Marianne’s work combines a scientific approach to proving truths through images with questions about the medium of photography, whether photography can serve as visual evidence, and aesthetically consistent composition. She questions our perception by questioning the cultural and historical background of images. The work convinced me through its diversity and different questions. Sometimes I suspect a starry sky that is not one. Sometimes I see the summit of a mountain – and always photography acts as evidence of something that makes me as a viewer ask questions. These questions can have ecological, scientific or other backgrounds.

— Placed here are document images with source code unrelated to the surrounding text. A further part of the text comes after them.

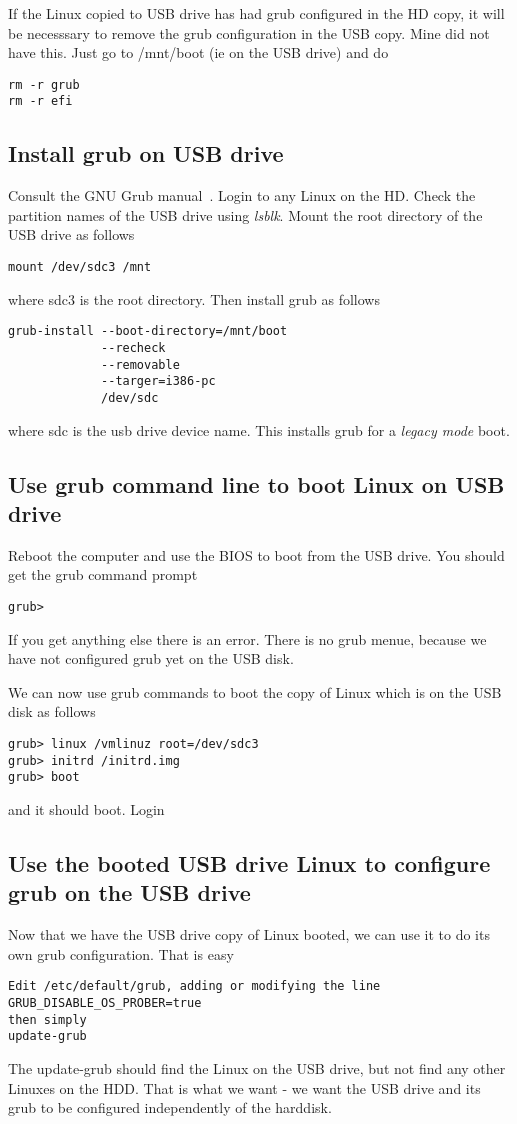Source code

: \documentclass{article}  %
\begin{document}
If the Linux copied to USB drive has had grub configured in the HD copy, it will be necesssary to remove the grub configuration in the USB copy. Mine did not have this. Just go to /mnt/boot (ie on the USB drive) and do 
\begin{verbatim}
rm -r grub
rm -r efi
\end{verbatim}

\subsection{Install grub on USB drive}
Consult the GNU Grub manual~\cite{gnu:21}.
Login to any Linux on the HD.  Check the partition names of the USB drive using {\em lsblk}. Mount the root directory of the USB drive as follows
\begin{verbatim}
mount /dev/sdc3 /mnt
\end{verbatim} 
where sdc3 is the root directory. Then install grub as follows
\begin{verbatim}
grub-install --boot-directory=/mnt/boot 
             --recheck 
             --removable 
             --targer=i386-pc 
             /dev/sdc
\end{verbatim}
where sdc is the usb drive device name. 
This installs grub for a {\em legacy mode} boot.

\subsection{Use grub command line to boot Linux on USB drive}
Reboot the computer and use the BIOS to boot from the USB drive. You should get the grub command prompt
\begin{verbatim}
grub>
\end{verbatim}
If you get anything else there is an error.
There is no grub menue, because we have not configured grub yet on the USB disk.

We can now use grub commands to boot the copy of Linux which is on the USB disk as follows
\begin{verbatim}
grub> linux /vmlinuz root=/dev/sdc3
grub> initrd /initrd.img
grub> boot
\end{verbatim}
and it should boot. Login

\subsection{Use the booted USB drive Linux to configure grub on the USB drive}
Now that we have the USB drive copy of Linux booted, we can use it to do its own grub configuration.
That is easy
\begin{verbatim}
Edit /etc/default/grub, adding or modifying the line
GRUB_DISABLE_OS_PROBER=true
then simply
update-grub
\end{verbatim}
The update-grub should find the Linux on the USB drive, but not find any other Linuxes on the HDD. That is what we want - we want the USB drive and its grub to be configured independently of the harddisk.
\end{document}
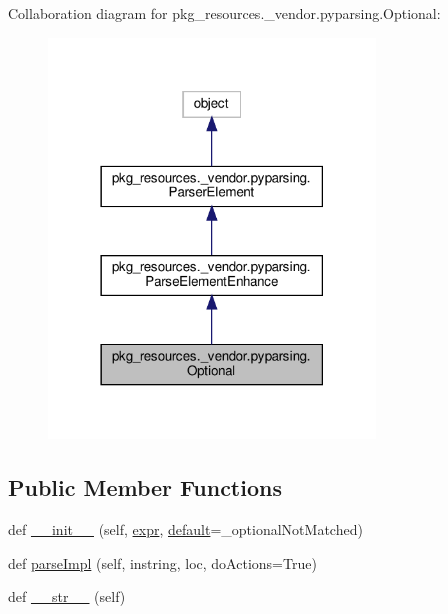 Collaboration diagram for pkg\+\_\+resources.\+\_\+vendor.\+pyparsing.\+Optional\+:
\nopagebreak
\begin{figure}[H]
\begin{center}
\leavevmode
\includegraphics[width=246pt]{classpkg__resources_1_1__vendor_1_1pyparsing_1_1Optional__coll__graph}
\end{center}
\end{figure}
\subsection*{Public Member Functions}
\begin{DoxyCompactItemize}
\item 
def \hyperlink{classpkg__resources_1_1__vendor_1_1pyparsing_1_1Optional_a961ba4ed7d732d2e1c2c4ff451a59828}{\+\_\+\+\_\+init\+\_\+\+\_\+} (self, \hyperlink{classpkg__resources_1_1__vendor_1_1pyparsing_1_1ParseElementEnhance_a34e02b3404b2a545ca1be8b522758896}{expr}, \hyperlink{namespacepkg__resources_1_1__vendor_1_1pyparsing_aa2abdf12745e973b2a2a5821f96cb4b1}{default}=\+\_\+optional\+Not\+Matched)
\item 
def \hyperlink{classpkg__resources_1_1__vendor_1_1pyparsing_1_1Optional_a29bcd35d3c4372bee814ce583f27b8d9}{parse\+Impl} (self, instring, loc, do\+Actions=True)
\item 
def \hyperlink{classpkg__resources_1_1__vendor_1_1pyparsing_1_1Optional_a5b76d791b02bd21e12274019877a26e5}{\+\_\+\+\_\+str\+\_\+\+\_\+} (self)
\end{DoxyCompactItemize}
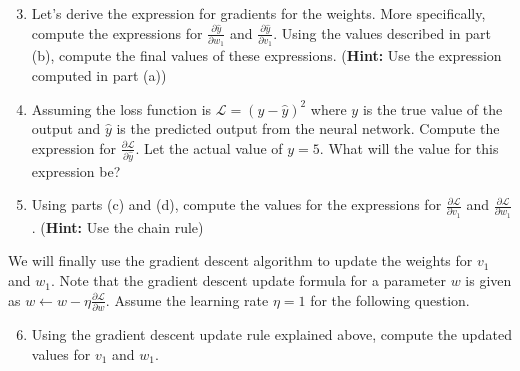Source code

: \begin{enumerate}
    \setcounter{enumi}{2}
    \item {} Let's derive the expression for gradients for the weights. More specifically, compute the expressions for $\frac{\partial \hat{y}}{\partial w_1}$ and $\frac{\partial \hat{y}}{\partial v_1}$. Using the values described in part (b), compute the final values of these expressions. (\textbf{Hint:} Use the expression computed in part (a))
    
    
    
    \item {} Assuming the loss function is $\mathcal{L} = (y - \hat{y})^2$ where $y$ is the true value of the output and $\hat{y}$ is the predicted output from the neural network. Compute the expression for  $\frac{\partial \mathcal{L}}{\partial \hat{y}}$. Let the actual value of $y = 5$. What will the value for this expression be?
    
    
    
    \item {} Using parts (c) and (d), compute the values for the expressions for $\frac{\partial \mathcal{L}}{\partial v_1}$ and $\frac{\partial \mathcal{L}}{\partial w_1}$. (\textbf{Hint:} Use the chain rule)
    
    
\end{enumerate}

We will finally use the gradient descent algorithm to update the weights for $v_1$ and $w_1$. Note that the gradient descent update formula for a parameter $w$ is given as $w \leftarrow w - \eta \frac{\partial \mathcal{L}}{\partial w}$. Assume the learning rate $\eta = 1$ for the following question.

\begin{enumerate}
    \setcounter{enumi}{5}
    \item {} Using the gradient descent update rule explained above, compute the updated values for $v_1$ and $w_1$.
    
    
\end{enumerate}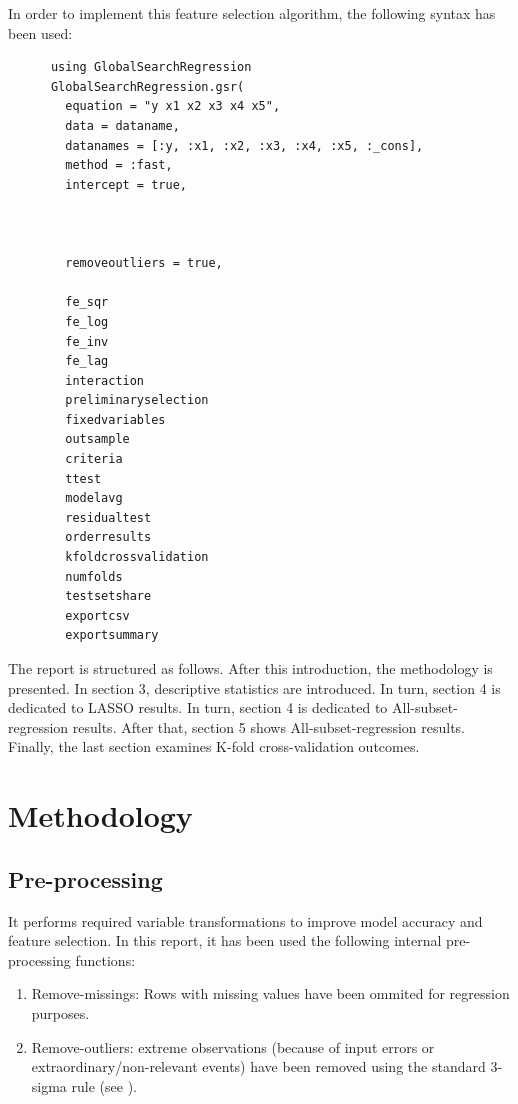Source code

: \documentclass{article}
\begin{document}
In order to implement this feature selection algorithm, the following syntax has been used:

\begin{lstlisting} 
      using GlobalSearchRegression
      GlobalSearchRegression.gsr(
        equation = "y x1 x2 x3 x4 x5",
        data = dataname,
        datanames = [:y, :x1, :x2, :x3, :x4, :x5, :_cons],
        method = :fast,
        intercept = true,
        
        
        
        removeoutliers = true,

        fe_sqr
        fe_log
        fe_inv
        fe_lag
        interaction
        preliminaryselection
        fixedvariables
        outsample
        criteria
        ttest
        modelavg
        residualtest
        orderresults
        kfoldcrossvalidation
        numfolds
        testsetshare
        exportcsv
        exportsummary
\end{lstlisting}

The report is structured as follows. After this introduction, the methodology is presented. In section 3, descriptive statistics are introduced. In turn, section 4 is dedicated to LASSO results. In turn, section 4 is dedicated to All-subset-regression results. After that, section 5 shows All-subset-regression results. Finally, the last section examines K-fold cross-validation outcomes.

\section{Methodology}

\subsection{Pre-processing}
It performs required variable transformations to improve model accuracy and feature selection. In this report, it has been used the following internal pre-processing functions:

\begin{enumerate}
    \item Remove-missings: Rows with missing values have been ommited for regression purposes.
  


  \item Remove-outliers: extreme observations (because of input errors or extraordinary/non-relevant events) have been removed using the standard 3-sigma rule (see \cite{lehmann2013}).
\end{enumerate}
\end{document}

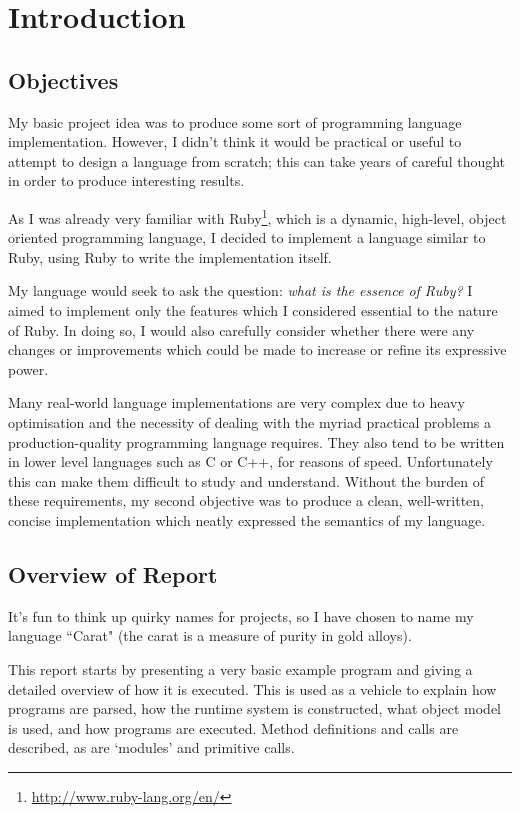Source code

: \section{Introduction}

\subsection{Objectives}

My basic project idea was to produce some sort of programming language implementation. However, I didn't think it would be practical or useful to attempt to design a language from scratch; this can take years of careful thought in order to produce interesting results.

As I was already very familiar with Ruby\footnote{\url{http://www.ruby-lang.org/en/}}, which is a dynamic, high-level, object oriented programming language, I decided to implement a language similar to Ruby, using Ruby to write the implementation itself.

My language would seek to ask the question: \textit{what is the essence of Ruby?} I aimed to implement only the features which I considered essential to the nature of Ruby. In doing so, I would also carefully consider whether there were any changes or improvements which could be made to increase or refine its expressive power.

Many real-world language implementations are very complex due to heavy optimisation and the necessity of dealing with the myriad practical problems a production-quality programming language requires. They also tend to be written in lower level languages such as C or C++, for reasons of speed. Unfortunately this can make them difficult to study and understand. Without the burden of these requirements, my second objective was to produce a clean, well-written, concise implementation which neatly expressed the semantics of my language.

\subsection{Overview of Report}

It's fun to think up quirky names for projects, so I have chosen to name my language ``Carat" (the carat is a measure of purity in gold alloys).

This report starts by presenting a very basic example program and giving a detailed overview of how it is executed. This is used as a vehicle to explain how programs are parsed, how the runtime system is constructed, what object model is used, and how programs are executed. Method definitions and calls are described, as are `modules' and primitive calls.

– Felix Hoffmann Juror, Hariban Award 2020
The work 31 Indicative Objects touches on topics related to science and the temporality of established knowledge. The work is focused on measurement systems that establish reality as we know it; time, distance and scale, merged with reflections around perception, duplication and human determination. In the work visibility and invisibility, behavior and chance, science and phenomenon is in focus. The artist grasps on the history of visibility and moves within light waves, units of measurement, visible light for the human eye and human attempts to intervene on the phenomenon of light. Light plays a leading role in the visible reality and photography plays an important role in the history of visibility. Photography has also been an important tool in organising visible and invisible science, making the familiar look unfamiliar and the unfamiliar familiar. We get an insight in scientific history; changes in what has previously been proven as established facts, the race for new discoveries, and finally; the things that we yet don’t know. Each work in the series refers to one or more specific, actual stories, which gives us examples of how science and defined knowledge can be misunderstood or even changed. The project is filled with duplications and repetitions, another characteristic defining photography and science. In this way the artist seeks to give the audience an opportunity to reflect on the ways we experience visual information and to think differently about established facts, disrupting our definitions and perceptions of the world we live in.
Marianne Bjørnmyr is a Norwegian artist, living and working in Bodø, Norway. As an artist, Marianne is driven by a desire to disrupt definitions and perceptions of reality and history against the innate ability of photography to reflect the world around us. Instead of establishing a certainty, her work often represents a doubt challenging established facts. Her work dwells upon visibility and invisibility, behaviour and chance, science and phenomena. Marianne’s work has previously been exhibited nationally and internationally, including The North Norwegian Artists’ Centre (Norway 2020), Unseen Photo Festival (Amsterdam 2019), Peckham24 (London 2019), Copenhagen Photo Festival (2018), Reykjavik Museum of Photography (2016), Kunstquartier Bethanien (Berlin 2016), Format Festival (Darby 2014) and Daniel Blau (London 2012). She has published the photobooks ‘An Authentic Relation’, ‘Beneath the Salt’ and ‘Shadows/Echoes’. She has also previously participated a number of times in the Norwegian Annual State Exhibition and the North Norwegian Art Exhibition, and her work is held in collections of The North Norwegian Art Museum and The Arctic University of Norway as well as numerous private collections. Marianne has earlier been awarded the Juvenarte and Jansons Scholarship amongst others, as well as receiving a The Norwegian State’s working grant for artists. Marianne received her MA in Photography from London College of Communication in 2012.